→ **Work required**: Beginning at the first line of the material, output each line exactly until you reach and include the line containing "To install this". Leave every picture out.

##### Input material

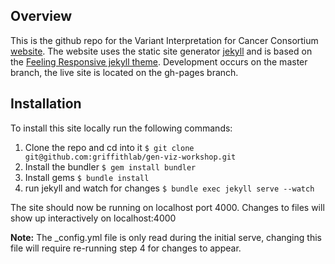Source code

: ## Overview

This is the github repo for the Variant Interpretation for Cancer Consortium [website](http://http://cancervariants.org). The website uses the static site generator [jekyll](https://jekyllrb.com/) and is based on the [Feeling Responsive jekyll theme](https://github.com/Phlow/feeling-responsive). Development occurs on the master branch, the live site is located on the gh-pages branch.

## Installation

To install this site locally run the following commands:

1. Clone the repo and cd into it `$ git clone git@github.com:griffithlab/gen-viz-workshop.git`
2. Install the bundler `$ gem install bundler`
3. Install gems `$ bundle install`
4. run jekyll and watch for changes `$ bundle exec jekyll serve --watch`

The site should now be running on localhost port 4000. Changes to files will show up interactively on localhost:4000

**Note:** The _config.yml file is only read during the initial serve, changing this file will require re-running step 4 for changes to appear.
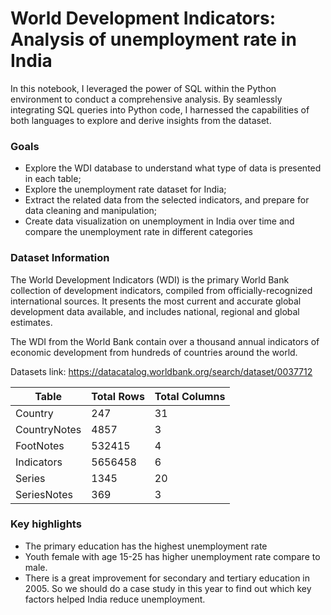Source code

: # World Development Indicators: Analysis of unemployment rate in India 
In this notebook, I leveraged the power of SQL within the Python environment to conduct a comprehensive analysis. By seamlessly integrating SQL queries into Python code, I harnessed the capabilities of both languages to explore and derive insights from the dataset.

### Goals
- Explore the WDI database to understand what type of data is presented in each table;
- Explore the unemployment rate dataset for India;
- Extract the related data from the selected indicators, and prepare for data cleaning and manipulation;
- Create data visualization on unemployment in India over time and compare the unemployment rate in different categories

### Dataset Information
The World Development Indicators (WDI) is the primary World Bank collection of development indicators, compiled from officially-recognized international sources. It presents the most current and accurate global development data available, and includes national, regional and global estimates.

The WDI from the World Bank contain over a thousand annual indicators of economic development from hundreds of countries around the world.

Datasets link: https://datacatalog.worldbank.org/search/dataset/0037712

| Table         | Total Rows | Total Columns |
| ------------- | ---------- | ------------- |
| Country       | 247        | 31            |
| CountryNotes  | 4857       | 3             |
| FootNotes     | 532415     | 4             |
| Indicators    | 5656458    | 6             |
| Series        | 1345       | 20            |
| SeriesNotes   | 369        | 3             |

### Key highlights
- The primary education has the highest unemployment rate
- Youth female with age 15-25 has higher unemployment rate compare to male.
- There is a great improvement for secondary and tertiary education in 2005. So we should do a case study in this year to find out which key factors helped India reduce unemployment.


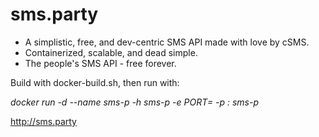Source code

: # sms.party

- A simplistic, free, and dev-centric SMS API made with love by cSMS.
- Containerized, scalable, and dead simple.
- The people's SMS API - free forever.

Build with docker-build.sh, then run with:

*docker run -d --name sms-p -h sms-p -e PORT=<port> -p <port>:<port> sms-p*


http://sms.party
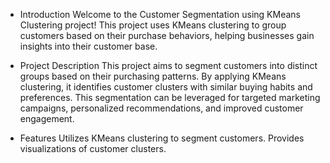 - Introduction
Welcome to the Customer Segmentation using KMeans Clustering project! This project uses KMeans clustering to group customers based on their purchase behaviors, helping businesses gain insights into their customer base.

- Project Description
This project aims to segment customers into distinct groups based on their purchasing patterns. By applying KMeans clustering, it identifies customer clusters with similar buying habits and preferences. This segmentation can be leveraged for targeted marketing campaigns, personalized recommendations, and improved customer engagement.

- Features
Utilizes KMeans clustering to segment customers.
Provides visualizations of customer clusters.
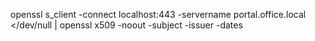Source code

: openssl s_client -connect localhost:443 -servername portal.office.local </dev/null | openssl x509 -noout -subject -issuer -dates
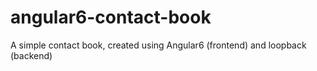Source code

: # angular6-contact-book
A simple contact book, created using Angular6 (frontend) and loopback (backend)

##########

→ **Result of the exercise**:
Source code

: ## Overview

This is the github repo for the Variant Interpretation for Cancer Consortium [website](http://http://cancervariants.org). The website uses the static site generator [jekyll](https://jekyllrb.com/) and is based on the [Feeling Responsive jekyll theme](https://github.com/Phlow/feeling-responsive). Development occurs on the master branch, the live site is located on the gh-pages branch.

## Installation

To install this site locally run the following commands:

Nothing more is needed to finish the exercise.